═════ INPUT DATA ═════

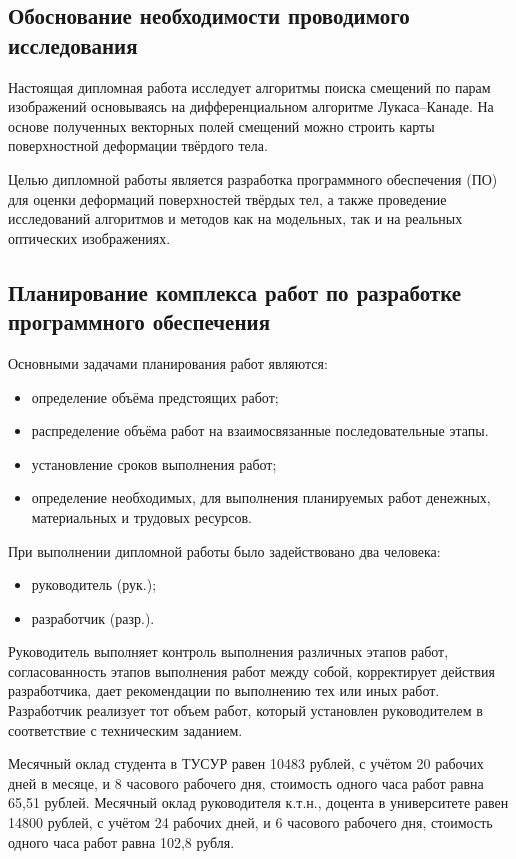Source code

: \subsection{Обоснование необходимости проводимого исследования}
Настоящая дипломная работа исследует алгоритмы поиска смещений по парам изображений основываясь на дифференциальном алгоритме Лукаса--Канаде. На основе полученных векторных полей смещений можно строить карты поверхностной деформации твёрдого тела.

Целью дипломной работы является разработка программного обеспечения (ПО) для оценки деформаций поверхностей твёрдых тел, а также проведение исследований алгоритмов и методов как на модельных, так и на реальных оптических изображениях.

\subsection{Планирование комплекса работ по разработке программного обеспечения}
Основными задачами планирования работ являются:

\begin{itemize}
\item определение объёма предстоящих работ;
\item распределение объёма работ на взаимосвязанные последовательные этапы.
\end{itemize}

\begin{itemize}
\item установление сроков выполнения работ;
\item определение необходимых, для выполнения планируемых работ денежных, материальных и трудовых ресурсов.
\end{itemize}
При выполнении дипломной работы было задействовано два человека:

\begin{itemize}
\item руководитель (рук.);
\item разработчик (разр.).
\end{itemize}

Руководитель выполняет контроль выполнения различных этапов работ, согласованность этапов выполнения работ между собой, корректирует действия разработчика, дает рекомендации по выполнению тех или иных работ. Разработчик реализует тот объем работ, который установлен руководителем в соответствие с техническим заданием.

Месячный оклад студента в ТУСУР равен 10483 рублей, с учётом 20 рабочих дней в месяце, и 8 часового рабочего дня, стоимость одного часа работ равна 65,51 рублей. Месячный оклад руководителя к.т.н., доцента в университете равен 14800 рублей, с учётом 24 рабочих дней, и 6 часового рабочего дня, стоимость одного часа работ равна 102,8 рубля.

═════

WORK TO COMPLETE » Could you reproduce exactly the lines of the entries above, from the one with "Основными задачами планирования" through the one with "сроков выполнения работ;", and nothing else?

SOLUTION TO THE PROBLEM »
Основными задачами планирования работ являются:

\begin{itemize}
\item определение объёма предстоящих работ;
\item распределение объёма работ на взаимосвязанные последовательные этапы.
\end{itemize}

\begin{itemize}
\item установление сроков выполнения работ;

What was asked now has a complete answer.